BEGIN Records provided

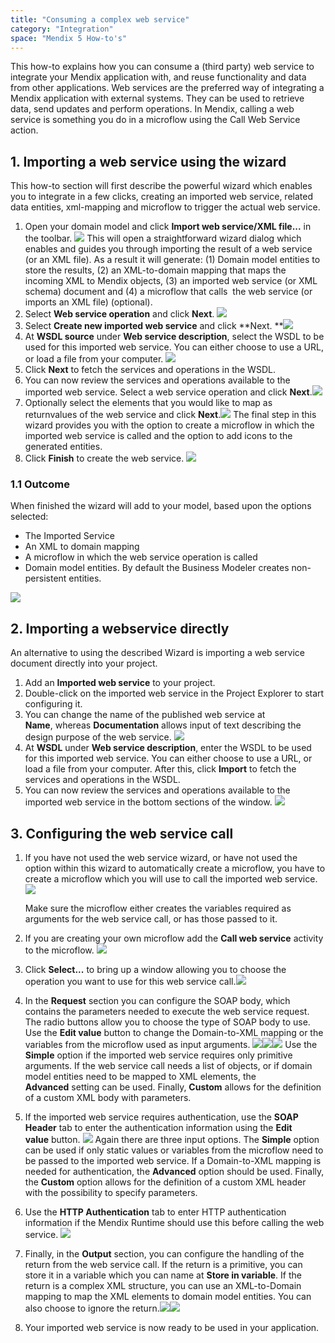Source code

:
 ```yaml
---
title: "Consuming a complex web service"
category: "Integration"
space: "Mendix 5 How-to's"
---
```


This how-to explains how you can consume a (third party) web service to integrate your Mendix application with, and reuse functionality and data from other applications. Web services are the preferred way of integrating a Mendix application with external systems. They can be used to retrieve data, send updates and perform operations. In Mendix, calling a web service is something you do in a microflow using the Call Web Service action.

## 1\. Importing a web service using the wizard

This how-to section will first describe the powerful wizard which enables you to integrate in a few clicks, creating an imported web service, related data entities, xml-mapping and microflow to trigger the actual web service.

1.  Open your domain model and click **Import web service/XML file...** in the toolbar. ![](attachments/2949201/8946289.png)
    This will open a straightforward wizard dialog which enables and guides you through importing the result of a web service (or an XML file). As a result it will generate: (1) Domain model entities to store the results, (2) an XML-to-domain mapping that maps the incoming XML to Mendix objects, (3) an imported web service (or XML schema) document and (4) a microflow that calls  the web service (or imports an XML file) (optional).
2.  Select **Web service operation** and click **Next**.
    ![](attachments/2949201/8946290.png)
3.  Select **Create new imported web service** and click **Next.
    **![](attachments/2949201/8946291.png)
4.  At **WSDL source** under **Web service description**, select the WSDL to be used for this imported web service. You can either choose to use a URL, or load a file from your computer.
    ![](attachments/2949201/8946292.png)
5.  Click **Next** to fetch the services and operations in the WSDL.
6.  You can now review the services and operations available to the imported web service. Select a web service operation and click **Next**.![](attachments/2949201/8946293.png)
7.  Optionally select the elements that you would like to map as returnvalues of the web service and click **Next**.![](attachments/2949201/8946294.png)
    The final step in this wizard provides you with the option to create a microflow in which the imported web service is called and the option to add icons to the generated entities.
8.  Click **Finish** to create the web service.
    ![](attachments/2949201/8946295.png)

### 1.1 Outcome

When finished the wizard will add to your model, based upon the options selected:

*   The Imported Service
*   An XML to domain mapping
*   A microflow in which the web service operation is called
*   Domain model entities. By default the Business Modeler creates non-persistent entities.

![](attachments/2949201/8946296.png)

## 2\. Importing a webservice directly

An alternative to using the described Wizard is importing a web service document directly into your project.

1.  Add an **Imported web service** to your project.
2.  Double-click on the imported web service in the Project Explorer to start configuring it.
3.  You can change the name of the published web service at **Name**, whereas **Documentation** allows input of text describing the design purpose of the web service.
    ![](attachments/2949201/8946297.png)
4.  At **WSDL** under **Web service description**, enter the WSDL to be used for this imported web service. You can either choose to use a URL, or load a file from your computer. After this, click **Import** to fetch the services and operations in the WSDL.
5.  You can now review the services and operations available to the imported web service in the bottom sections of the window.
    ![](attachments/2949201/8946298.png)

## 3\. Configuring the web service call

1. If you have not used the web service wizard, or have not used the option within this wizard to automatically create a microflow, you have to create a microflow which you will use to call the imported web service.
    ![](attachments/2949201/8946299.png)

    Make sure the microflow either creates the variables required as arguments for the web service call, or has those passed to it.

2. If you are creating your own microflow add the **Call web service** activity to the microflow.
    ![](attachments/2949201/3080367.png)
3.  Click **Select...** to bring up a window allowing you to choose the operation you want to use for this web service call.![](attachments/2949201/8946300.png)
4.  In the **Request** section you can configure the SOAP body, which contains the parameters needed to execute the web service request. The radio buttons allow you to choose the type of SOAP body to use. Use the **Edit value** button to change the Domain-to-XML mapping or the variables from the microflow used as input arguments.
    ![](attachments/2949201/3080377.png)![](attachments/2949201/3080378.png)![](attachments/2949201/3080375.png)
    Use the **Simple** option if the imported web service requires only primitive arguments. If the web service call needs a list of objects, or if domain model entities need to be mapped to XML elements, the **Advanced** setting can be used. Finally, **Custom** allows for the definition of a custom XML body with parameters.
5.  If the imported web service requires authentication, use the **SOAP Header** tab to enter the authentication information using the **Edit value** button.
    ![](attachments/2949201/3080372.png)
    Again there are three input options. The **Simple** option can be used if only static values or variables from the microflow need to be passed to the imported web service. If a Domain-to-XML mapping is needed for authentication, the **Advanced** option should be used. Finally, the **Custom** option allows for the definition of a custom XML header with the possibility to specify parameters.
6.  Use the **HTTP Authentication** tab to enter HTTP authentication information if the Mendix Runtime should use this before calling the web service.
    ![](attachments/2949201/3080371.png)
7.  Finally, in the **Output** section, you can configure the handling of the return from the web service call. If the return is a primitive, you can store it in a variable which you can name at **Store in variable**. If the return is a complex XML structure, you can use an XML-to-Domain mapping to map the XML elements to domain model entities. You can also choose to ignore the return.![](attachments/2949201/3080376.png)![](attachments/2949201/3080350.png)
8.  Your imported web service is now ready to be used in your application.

END Records provided
BEGIN Records provided

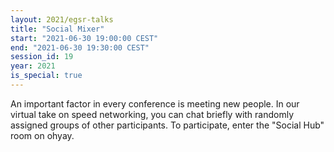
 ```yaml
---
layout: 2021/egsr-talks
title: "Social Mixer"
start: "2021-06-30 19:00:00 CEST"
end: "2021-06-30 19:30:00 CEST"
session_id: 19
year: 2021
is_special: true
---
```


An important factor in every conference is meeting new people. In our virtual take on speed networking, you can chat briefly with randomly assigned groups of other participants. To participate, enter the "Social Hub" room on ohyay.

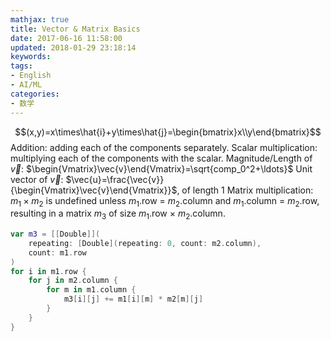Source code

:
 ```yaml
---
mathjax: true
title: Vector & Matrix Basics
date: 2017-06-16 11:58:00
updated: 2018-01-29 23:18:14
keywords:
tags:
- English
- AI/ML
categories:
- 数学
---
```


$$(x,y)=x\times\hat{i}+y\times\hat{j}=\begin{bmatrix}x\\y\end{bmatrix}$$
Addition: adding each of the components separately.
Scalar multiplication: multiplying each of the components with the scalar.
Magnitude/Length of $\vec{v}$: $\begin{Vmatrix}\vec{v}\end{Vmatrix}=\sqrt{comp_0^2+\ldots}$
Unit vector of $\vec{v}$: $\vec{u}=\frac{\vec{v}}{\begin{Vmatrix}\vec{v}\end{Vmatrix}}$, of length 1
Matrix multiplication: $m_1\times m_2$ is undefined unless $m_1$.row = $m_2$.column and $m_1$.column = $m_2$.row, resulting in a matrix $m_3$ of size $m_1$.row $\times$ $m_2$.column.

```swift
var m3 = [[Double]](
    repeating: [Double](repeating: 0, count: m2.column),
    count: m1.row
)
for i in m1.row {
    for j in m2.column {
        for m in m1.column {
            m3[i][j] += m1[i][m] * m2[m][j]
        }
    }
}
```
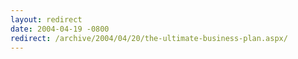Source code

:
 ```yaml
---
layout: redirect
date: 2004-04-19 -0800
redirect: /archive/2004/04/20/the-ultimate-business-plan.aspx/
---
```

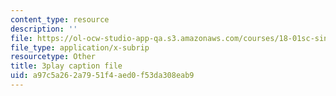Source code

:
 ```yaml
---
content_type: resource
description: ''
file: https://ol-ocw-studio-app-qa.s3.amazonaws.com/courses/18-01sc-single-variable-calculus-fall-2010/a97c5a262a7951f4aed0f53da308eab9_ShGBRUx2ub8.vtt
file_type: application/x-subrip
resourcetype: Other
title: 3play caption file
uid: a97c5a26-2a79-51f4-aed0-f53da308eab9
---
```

END Records provided
BEGIN Records provided

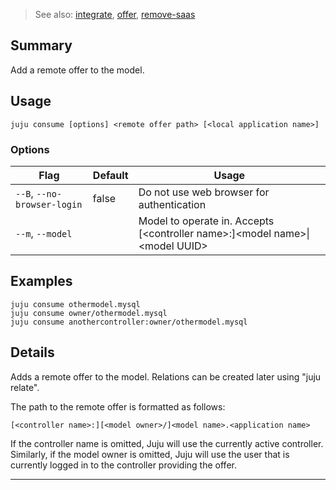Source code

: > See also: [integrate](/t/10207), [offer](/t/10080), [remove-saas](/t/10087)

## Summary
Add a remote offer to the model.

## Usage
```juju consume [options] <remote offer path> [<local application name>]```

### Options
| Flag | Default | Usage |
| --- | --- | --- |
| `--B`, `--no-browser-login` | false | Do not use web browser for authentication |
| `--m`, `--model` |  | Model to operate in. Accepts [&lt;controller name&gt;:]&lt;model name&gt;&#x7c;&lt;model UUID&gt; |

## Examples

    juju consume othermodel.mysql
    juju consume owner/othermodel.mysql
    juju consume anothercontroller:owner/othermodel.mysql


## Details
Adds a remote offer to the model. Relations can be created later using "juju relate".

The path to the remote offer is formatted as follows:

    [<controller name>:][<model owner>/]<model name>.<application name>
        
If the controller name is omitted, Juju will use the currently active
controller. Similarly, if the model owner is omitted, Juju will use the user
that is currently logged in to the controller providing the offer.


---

END Records provided

Activity: Note every line of the entries in which "Vmatrix" appears, and copy it down.

Exercise answer:
Magnitude/Length of $\vec{v}$: $\begin{Vmatrix}\vec{v}\end{Vmatrix}=\sqrt{comp_0^2+\ldots}$
Unit vector of $\vec{v}$: $\vec{u}=\frac{\vec{v}}{\begin{Vmatrix}\vec{v}\end{Vmatrix}}$, of length 1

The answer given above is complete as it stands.